> Work to be completed
Read the lines of the data below and retrieve those with "PowerBI".

> Task material
══════
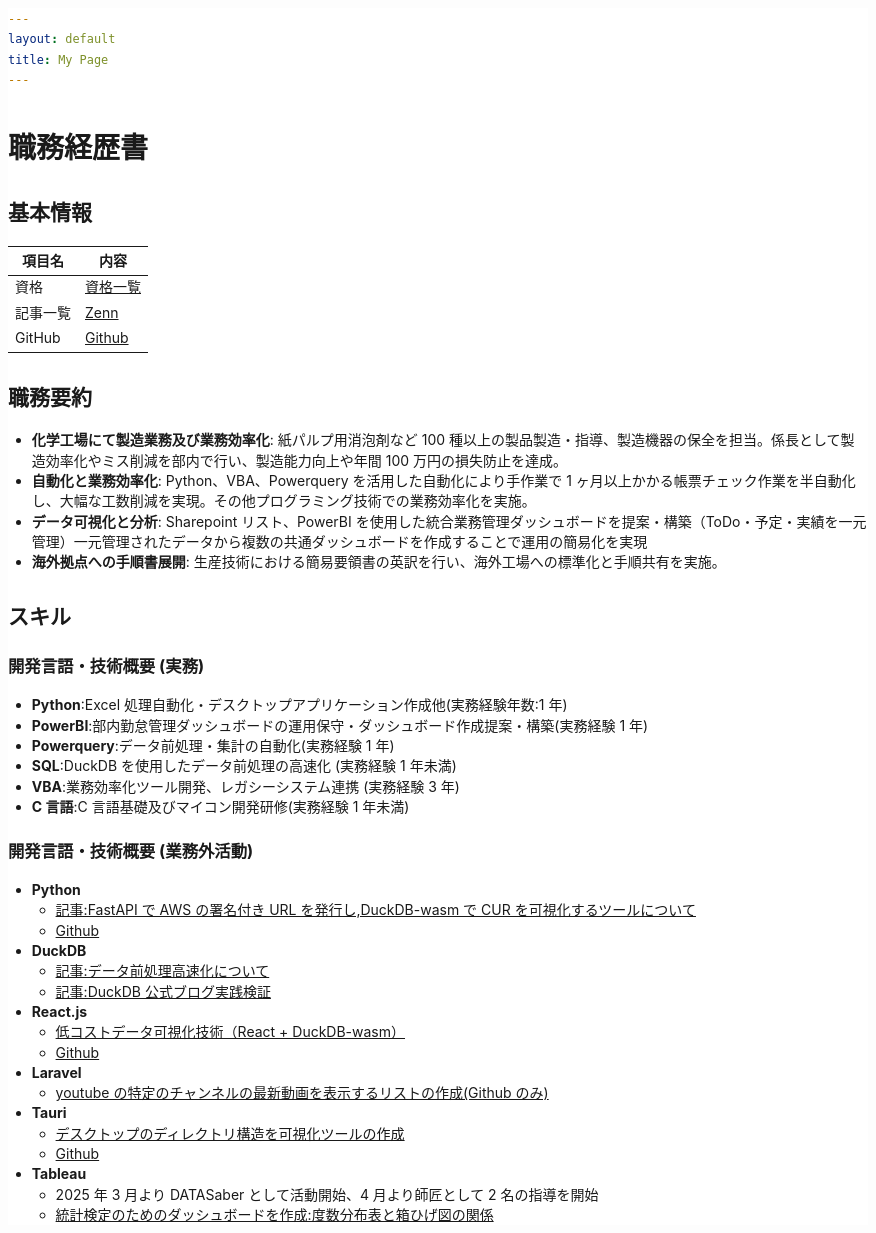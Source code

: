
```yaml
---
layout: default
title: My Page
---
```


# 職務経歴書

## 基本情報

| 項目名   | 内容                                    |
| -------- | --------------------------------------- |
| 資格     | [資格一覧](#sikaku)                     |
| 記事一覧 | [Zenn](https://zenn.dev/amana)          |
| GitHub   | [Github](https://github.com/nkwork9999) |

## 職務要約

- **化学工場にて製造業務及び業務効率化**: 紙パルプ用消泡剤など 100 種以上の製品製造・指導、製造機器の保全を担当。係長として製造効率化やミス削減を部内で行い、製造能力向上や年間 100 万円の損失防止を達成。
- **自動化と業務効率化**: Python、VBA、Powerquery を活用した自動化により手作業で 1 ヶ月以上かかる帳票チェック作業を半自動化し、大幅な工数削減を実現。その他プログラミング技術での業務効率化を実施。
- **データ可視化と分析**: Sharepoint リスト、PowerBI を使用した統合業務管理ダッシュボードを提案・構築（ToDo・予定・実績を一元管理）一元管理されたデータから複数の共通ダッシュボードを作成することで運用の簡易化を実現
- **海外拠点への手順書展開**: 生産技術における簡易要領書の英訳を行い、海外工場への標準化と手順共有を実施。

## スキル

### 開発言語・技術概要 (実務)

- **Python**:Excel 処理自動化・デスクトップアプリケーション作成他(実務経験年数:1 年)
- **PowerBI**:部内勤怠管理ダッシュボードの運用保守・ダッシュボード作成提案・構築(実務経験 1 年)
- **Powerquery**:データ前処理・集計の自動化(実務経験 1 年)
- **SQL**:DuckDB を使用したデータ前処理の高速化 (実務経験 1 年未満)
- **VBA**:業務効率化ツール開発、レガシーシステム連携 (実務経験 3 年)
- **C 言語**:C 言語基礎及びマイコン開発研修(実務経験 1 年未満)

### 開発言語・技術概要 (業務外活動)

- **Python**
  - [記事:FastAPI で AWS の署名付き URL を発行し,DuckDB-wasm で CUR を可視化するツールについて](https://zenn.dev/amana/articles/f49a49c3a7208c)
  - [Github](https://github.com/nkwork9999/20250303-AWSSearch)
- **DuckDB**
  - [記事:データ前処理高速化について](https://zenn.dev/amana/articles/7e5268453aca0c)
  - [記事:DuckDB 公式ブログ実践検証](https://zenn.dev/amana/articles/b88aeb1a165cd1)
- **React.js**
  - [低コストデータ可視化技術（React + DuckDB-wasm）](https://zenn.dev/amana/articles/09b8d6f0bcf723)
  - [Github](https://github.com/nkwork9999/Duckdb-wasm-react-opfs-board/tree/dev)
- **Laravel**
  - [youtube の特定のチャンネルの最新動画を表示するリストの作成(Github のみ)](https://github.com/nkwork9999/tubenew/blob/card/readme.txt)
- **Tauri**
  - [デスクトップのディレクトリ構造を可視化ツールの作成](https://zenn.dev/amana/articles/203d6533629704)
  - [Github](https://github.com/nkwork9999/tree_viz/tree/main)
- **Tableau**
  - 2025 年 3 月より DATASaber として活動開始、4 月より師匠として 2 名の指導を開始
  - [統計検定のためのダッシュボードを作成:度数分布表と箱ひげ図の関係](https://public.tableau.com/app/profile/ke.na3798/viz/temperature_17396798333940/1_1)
══════
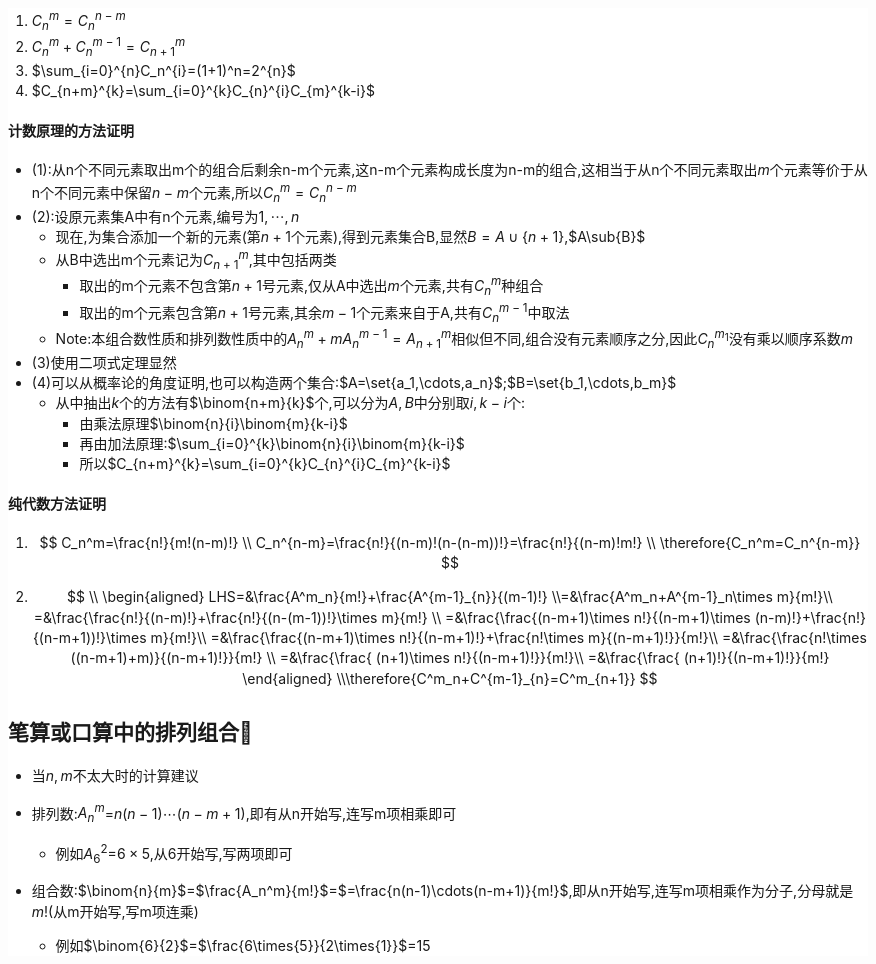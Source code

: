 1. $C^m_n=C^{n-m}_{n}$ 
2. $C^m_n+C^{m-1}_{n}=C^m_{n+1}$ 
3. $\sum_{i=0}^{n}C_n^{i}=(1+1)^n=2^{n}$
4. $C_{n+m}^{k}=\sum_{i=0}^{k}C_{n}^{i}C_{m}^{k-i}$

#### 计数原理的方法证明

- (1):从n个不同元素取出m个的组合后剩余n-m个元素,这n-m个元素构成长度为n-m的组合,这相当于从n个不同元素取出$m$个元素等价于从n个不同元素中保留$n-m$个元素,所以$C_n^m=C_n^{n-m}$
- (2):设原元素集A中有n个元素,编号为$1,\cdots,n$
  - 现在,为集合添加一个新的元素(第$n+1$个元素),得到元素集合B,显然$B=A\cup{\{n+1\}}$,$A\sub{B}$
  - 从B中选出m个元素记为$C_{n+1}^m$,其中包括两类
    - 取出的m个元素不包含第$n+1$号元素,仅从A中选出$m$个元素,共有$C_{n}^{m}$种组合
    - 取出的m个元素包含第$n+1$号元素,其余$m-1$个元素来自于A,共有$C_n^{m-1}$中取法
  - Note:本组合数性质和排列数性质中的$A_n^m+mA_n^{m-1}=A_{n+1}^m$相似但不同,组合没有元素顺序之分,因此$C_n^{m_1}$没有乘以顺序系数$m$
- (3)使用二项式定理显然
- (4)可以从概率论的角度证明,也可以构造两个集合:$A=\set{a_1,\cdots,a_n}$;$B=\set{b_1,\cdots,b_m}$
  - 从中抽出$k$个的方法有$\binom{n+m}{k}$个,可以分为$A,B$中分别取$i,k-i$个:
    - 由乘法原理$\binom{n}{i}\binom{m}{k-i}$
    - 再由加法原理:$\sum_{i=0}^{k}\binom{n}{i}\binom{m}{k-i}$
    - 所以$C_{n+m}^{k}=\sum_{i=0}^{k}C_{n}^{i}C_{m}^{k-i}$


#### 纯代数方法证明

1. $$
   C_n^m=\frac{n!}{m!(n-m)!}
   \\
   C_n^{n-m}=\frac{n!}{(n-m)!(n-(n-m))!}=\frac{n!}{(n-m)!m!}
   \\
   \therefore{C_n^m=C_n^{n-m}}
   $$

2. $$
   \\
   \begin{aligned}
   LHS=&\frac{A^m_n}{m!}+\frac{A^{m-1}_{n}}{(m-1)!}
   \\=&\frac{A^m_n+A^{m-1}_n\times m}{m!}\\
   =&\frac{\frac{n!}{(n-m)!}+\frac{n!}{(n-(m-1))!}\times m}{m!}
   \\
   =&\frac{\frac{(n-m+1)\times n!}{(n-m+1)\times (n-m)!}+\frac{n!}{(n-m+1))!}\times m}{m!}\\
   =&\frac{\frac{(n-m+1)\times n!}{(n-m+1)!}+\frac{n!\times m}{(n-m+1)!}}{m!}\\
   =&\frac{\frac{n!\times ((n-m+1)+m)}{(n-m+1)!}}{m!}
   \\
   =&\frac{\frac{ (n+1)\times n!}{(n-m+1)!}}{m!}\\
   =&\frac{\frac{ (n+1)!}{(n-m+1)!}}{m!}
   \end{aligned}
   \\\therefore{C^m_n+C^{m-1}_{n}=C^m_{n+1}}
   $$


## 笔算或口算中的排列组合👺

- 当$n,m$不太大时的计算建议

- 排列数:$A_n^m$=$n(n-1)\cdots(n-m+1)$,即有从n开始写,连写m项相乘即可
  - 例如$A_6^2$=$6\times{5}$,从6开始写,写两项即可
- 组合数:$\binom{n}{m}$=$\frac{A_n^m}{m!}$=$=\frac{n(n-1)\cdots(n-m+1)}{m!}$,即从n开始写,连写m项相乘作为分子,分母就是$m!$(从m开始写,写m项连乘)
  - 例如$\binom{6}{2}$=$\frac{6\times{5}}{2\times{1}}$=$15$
══════
> Solution to the exercise
- **データ可視化と分析**: Sharepoint リスト、PowerBI を使用した統合業務管理ダッシュボードを提案・構築（ToDo・予定・実績を一元管理）一元管理されたデータから複数の共通ダッシュボードを作成することで運用の簡易化を実現
- **PowerBI**:部内勤怠管理ダッシュボードの運用保守・ダッシュボード作成提案・構築(実務経験 1 年)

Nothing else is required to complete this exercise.